How does Gujarat's policy address India's data centre capacity gap?+
India generates approximately 20 per cent of the world's data — driven by nearly a billion internet users, a massive digital payments ecosystem, and growing AI workloads — but accounts for only around 3 per cent of global data centre capacity. This means Indian data is disproportionately processed in Singapore, Frankfurt, and US-West cloud regions, adding latency, creating data sovereignty concerns, and shifting economic value overseas. Gujarat's policy targets 7.5 to 8 GW of new data centre capacity through hyperscale investment, with the Dholera Special Investment Region as the anchor location. The 51 per cent renewable energy mandate and the 20-year power tariff subsidy make Gujarat's infrastructure commercially attractive to the major cloud providers whose investments are needed to close this gap.

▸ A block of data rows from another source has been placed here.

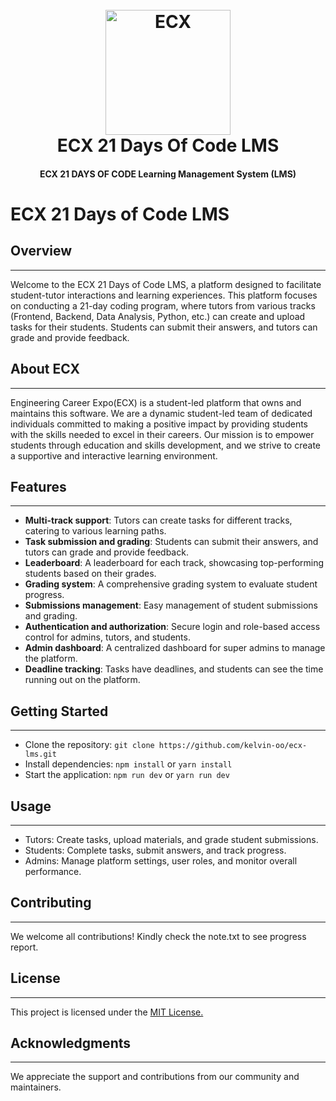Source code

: 
<h1 align="center">
  <br>
  <a href="https://www.engcareerexpo.com"><img src="https://www.engcareerexpo.com/ecx.svg" alt="ECX" width="200"></a>
  <br>
 ECX 21 Days Of Code LMS
  <br>
</h1>

<h4 align="center">ECX 21 DAYS OF CODE Learning Management System (LMS)</h4>

# ECX 21 Days of Code LMS


## Overview
-----------

Welcome to the ECX 21 Days of Code LMS, a platform designed to facilitate student-tutor interactions and learning experiences. This platform focuses on conducting a 21-day coding program, where tutors from various tracks (Frontend, Backend, Data Analysis, Python, etc.) can create and upload tasks for their students. Students can submit their answers, and tutors can grade and provide feedback.

## About ECX
-----------

Engineering Career Expo(ECX) is a student-led platform that owns and maintains this software. We are a dynamic student-led team of dedicated individuals committed to making a positive impact by providing students with the skills needed to excel in their careers. Our mission is to empower students through education and skills development, and we strive to create a supportive and interactive learning environment.

## Features
--------

* **Multi-track support**: Tutors can create tasks for different tracks, catering to various learning paths.
* **Task submission and grading**: Students can submit their answers, and tutors can grade and provide feedback.
* **Leaderboard**: A leaderboard for each track, showcasing top-performing students based on their grades.
* **Grading system**: A comprehensive grading system to evaluate student progress.
* **Submissions management**: Easy management of student submissions and grading.
* **Authentication and authorization**: Secure login and role-based access control for admins, tutors, and students.
* **Admin dashboard**: A centralized dashboard for super admins to manage the platform.
* **Deadline tracking**: Tasks have deadlines, and students can see the time running out on the platform.

## Getting Started
---------------

* Clone the repository: `git clone https://github.com/kelvin-oo/ecx-lms.git`
* Install dependencies: `npm install` or `yarn install`
* Start the application: `npm run dev` or `yarn run dev`

## Usage
-----

* Tutors: Create tasks, upload materials, and grade student submissions.
* Students: Complete tasks, submit answers, and track progress.
* Admins: Manage platform settings, user roles, and monitor overall performance.

## Contributing
----------

We welcome all contributions! Kindly check the note.txt to see progress report.

## License
-------

This project is licensed under the <a href="https://opensource.org/license/MIT">MIT License.</a>

## Acknowledgments
---------------

We appreciate the support and contributions from our community and maintainers.

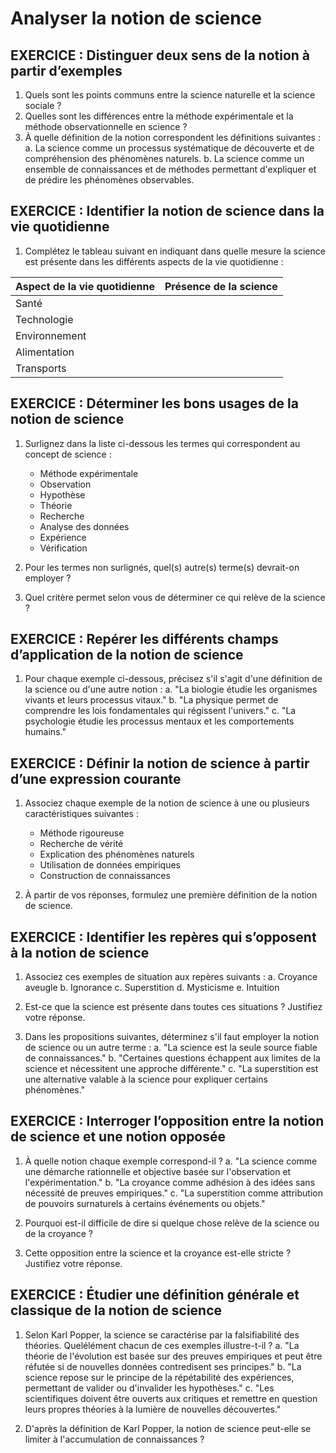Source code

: # Analyser la notion de science

## EXERCICE : Distinguer deux sens de la notion à partir d’exemples
1. Quels sont les points communs entre la science naturelle et la science sociale ?
2. Quelles sont les différences entre la méthode expérimentale et la méthode observationnelle en science ?
3. À quelle définition de la notion correspondent les définitions suivantes :
   a. La science comme un processus systématique de découverte et de compréhension des phénomènes naturels.
   b. La science comme un ensemble de connaissances et de méthodes permettant d'expliquer et de prédire les phénomènes observables.

## EXERCICE : Identifier la notion de science dans la vie quotidienne
1. Complétez le tableau suivant en indiquant dans quelle mesure la science est présente dans les différents aspects de la vie quotidienne :

| Aspect de la vie quotidienne | Présence de la science |
|-----------------------------|-----------------------|
| Santé                       |                       |
| Technologie                 |                       |
| Environnement               |                       |
| Alimentation                |                       |
| Transports                  |                       |

## EXERCICE : Déterminer les bons usages de la notion de science
1. Surlignez dans la liste ci-dessous les termes qui correspondent au concept de science :
   - Méthode expérimentale
   - Observation
   - Hypothèse
   - Théorie
   - Recherche
   - Analyse des données
   - Expérience
   - Vérification

2. Pour les termes non surlignés, quel(s) autre(s) terme(s) devrait-on employer ?

3. Quel critère permet selon vous de déterminer ce qui relève de la science ?

## EXERCICE : Repérer les différents champs d’application de la notion de science
1. Pour chaque exemple ci-dessous, précisez s'il s'agit d'une définition de la science ou d'une autre notion :
   a. "La biologie étudie les organismes vivants et leurs processus vitaux."
   b. "La physique permet de comprendre les lois fondamentales qui régissent l'univers."
   c. "La psychologie étudie les processus mentaux et les comportements humains."

## EXERCICE : Définir la notion de science à partir d’une expression courante
1. Associez chaque exemple de la notion de science à une ou plusieurs caractéristiques suivantes :
   - Méthode rigoureuse
   - Recherche de vérité
   - Explication des phénomènes naturels
   - Utilisation de données empiriques
   - Construction de connaissances

2. À partir de vos réponses, formulez une première définition de la notion de science.

## EXERCICE : Identifier les repères qui s’opposent à la notion de science
1. Associez ces exemples de situation aux repères suivants :
   a. Croyance aveugle
   b. Ignorance
   c. Superstition
   d. Mysticisme
   e. Intuition

2. Est-ce que la science est présente dans toutes ces situations ? Justifiez votre réponse.

3. Dans les propositions suivantes, déterminez s'il faut employer la notion de science ou un autre terme :
   a. "La science est la seule source fiable de connaissances."
   b. "Certaines questions échappent aux limites de la science et nécessitent une approche différente."
   c. "La superstition est une alternative valable à la science pour expliquer certains phénomènes."

## EXERCICE : Interroger l’opposition entre la notion de science et une notion opposée
1. À quelle notion chaque exemple correspond-il ?
   a. "La science comme une démarche rationnelle et objective basée sur l'observation et l'expérimentation."
   b. "La croyance comme adhésion à des idées sans nécessité de preuves empiriques."
   c. "La superstition comme attribution de pouvoirs surnaturels à certains événements ou objets."

2. Pourquoi est-il difficile de dire si quelque chose relève de la science ou de la croyance ?

3. Cette opposition entre la science et la croyance est-elle stricte ? Justifiez votre réponse.

## EXERCICE : Étudier une définition générale et classique de la notion de science
1. Selon Karl Popper, la science se caractérise par la falsifiabilité des théories. Quelélément chacun de ces exemples illustre-t-il ?
   a. "La théorie de l'évolution est basée sur des preuves empiriques et peut être réfutée si de nouvelles données contredisent ses principes."
   b. "La science repose sur le principe de la répétabilité des expériences, permettant de valider ou d'invalider les hypothèses."
   c. "Les scientifiques doivent être ouverts aux critiques et remettre en question leurs propres théories à la lumière de nouvelles découvertes."

2. D'après la définition de Karl Popper, la notion de science peut-elle se limiter à l'accumulation de connaissances ?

What does Gujarat's data centre expansion mean for India's software and AI companies?+
Expanded domestic data centre capacity benefits India-based software companies, AI startups, and enterprise technology teams in three ways. First, workloads currently routing through overseas cloud regions due to capacity constraints can migrate to lower-latency India regions. Second, regulated businesses in banking, insurance, and healthcare facing RBI or SEBI data localisation requirements will have more hyperscale options at competitive pricing. Third, AI model training, fine-tuning, and inference benefit directly from more in-country power and cooling infrastructure, since data centre capacity is the physical prerequisite for scaling AI compute deployment in India. Gujarat's policy also supports enterprise buyers who increasingly require cloud vendors to guarantee in-country data residency for sensitive workloads.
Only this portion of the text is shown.